Haelfix said:
To make a very bad analogy, if you have a finite set of legos, and you have a city that exists and you don't know what it's made off. A natural hypothesis might be that its made of legos.
Why would you think that? Well you know that *all* of the various structures you see can in principle be made out of compositions of legos, also you know that the city can't be made out of brick/wood/steel/most things you can check.
It is really much worse than that analogy.
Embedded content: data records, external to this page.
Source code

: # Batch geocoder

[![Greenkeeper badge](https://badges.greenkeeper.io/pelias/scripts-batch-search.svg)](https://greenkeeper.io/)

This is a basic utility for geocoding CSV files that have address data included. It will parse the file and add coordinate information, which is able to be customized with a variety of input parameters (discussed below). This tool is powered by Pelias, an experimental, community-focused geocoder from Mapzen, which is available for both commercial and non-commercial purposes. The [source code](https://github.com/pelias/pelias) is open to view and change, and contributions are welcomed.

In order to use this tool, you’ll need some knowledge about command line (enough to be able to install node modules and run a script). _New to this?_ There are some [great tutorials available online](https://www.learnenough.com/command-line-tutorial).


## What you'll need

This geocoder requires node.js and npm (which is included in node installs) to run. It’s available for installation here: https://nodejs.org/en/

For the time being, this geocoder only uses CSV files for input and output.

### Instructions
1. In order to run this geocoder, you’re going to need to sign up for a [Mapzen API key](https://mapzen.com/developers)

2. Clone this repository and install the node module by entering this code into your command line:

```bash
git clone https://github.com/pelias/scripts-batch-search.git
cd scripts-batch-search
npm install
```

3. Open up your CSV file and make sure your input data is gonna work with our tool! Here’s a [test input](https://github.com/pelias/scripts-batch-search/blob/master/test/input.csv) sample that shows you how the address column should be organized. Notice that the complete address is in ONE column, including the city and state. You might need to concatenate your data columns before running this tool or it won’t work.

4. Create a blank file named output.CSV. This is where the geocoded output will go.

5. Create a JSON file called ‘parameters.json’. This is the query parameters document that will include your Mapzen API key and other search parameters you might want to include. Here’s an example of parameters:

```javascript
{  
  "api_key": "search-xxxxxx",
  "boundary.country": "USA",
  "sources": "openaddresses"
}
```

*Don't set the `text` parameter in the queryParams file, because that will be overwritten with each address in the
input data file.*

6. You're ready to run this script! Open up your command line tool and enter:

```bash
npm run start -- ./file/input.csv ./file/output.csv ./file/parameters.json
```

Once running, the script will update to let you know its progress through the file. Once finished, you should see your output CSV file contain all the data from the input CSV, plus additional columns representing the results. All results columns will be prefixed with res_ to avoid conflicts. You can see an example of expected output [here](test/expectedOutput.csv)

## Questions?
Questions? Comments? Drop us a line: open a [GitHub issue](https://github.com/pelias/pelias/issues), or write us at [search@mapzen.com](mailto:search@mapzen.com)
We know that the lion's share of the legos (vacua) in the pile are the kind with the bumps on the top, but from our observation, all of the various structures we see in the city involve "female legos" with the bumps pointed inward rather than outward and
we haven't even seen any legos like that in the pile yet. The pile of legos is a big stack, and we can't see all of the legos, so it's certainly possible that there are female legos in the pile, but we haven't seen any of those kinds of legos yet.
Indeed, we haven't even ever seen a stand alone lego either. We've seen clumps of legos that might be made out of individual legos (i.e. strings), but we haven't been able to come up with a parts list that has the full specifications for how the legos combine into the clumps we see and have have several competing parts list sheets circulating around.
And, the only way that this city can hold together work is there are six completely undetected dimensions of space that exist solely to make the rubber bands holding some of the structures together (i.e. gravity) much weaker than we would naively expect them to be.
Moreover, the parts of the pile of legos that have been studied most closely have features that may not be present at all in the real structures, because we didn't have as good of a view of the real structures when we started looking at the lego pile (e.g. supersymmetry, Marjorana neutrinos, baryon number and lepton number violation, proton decay, and dark matter).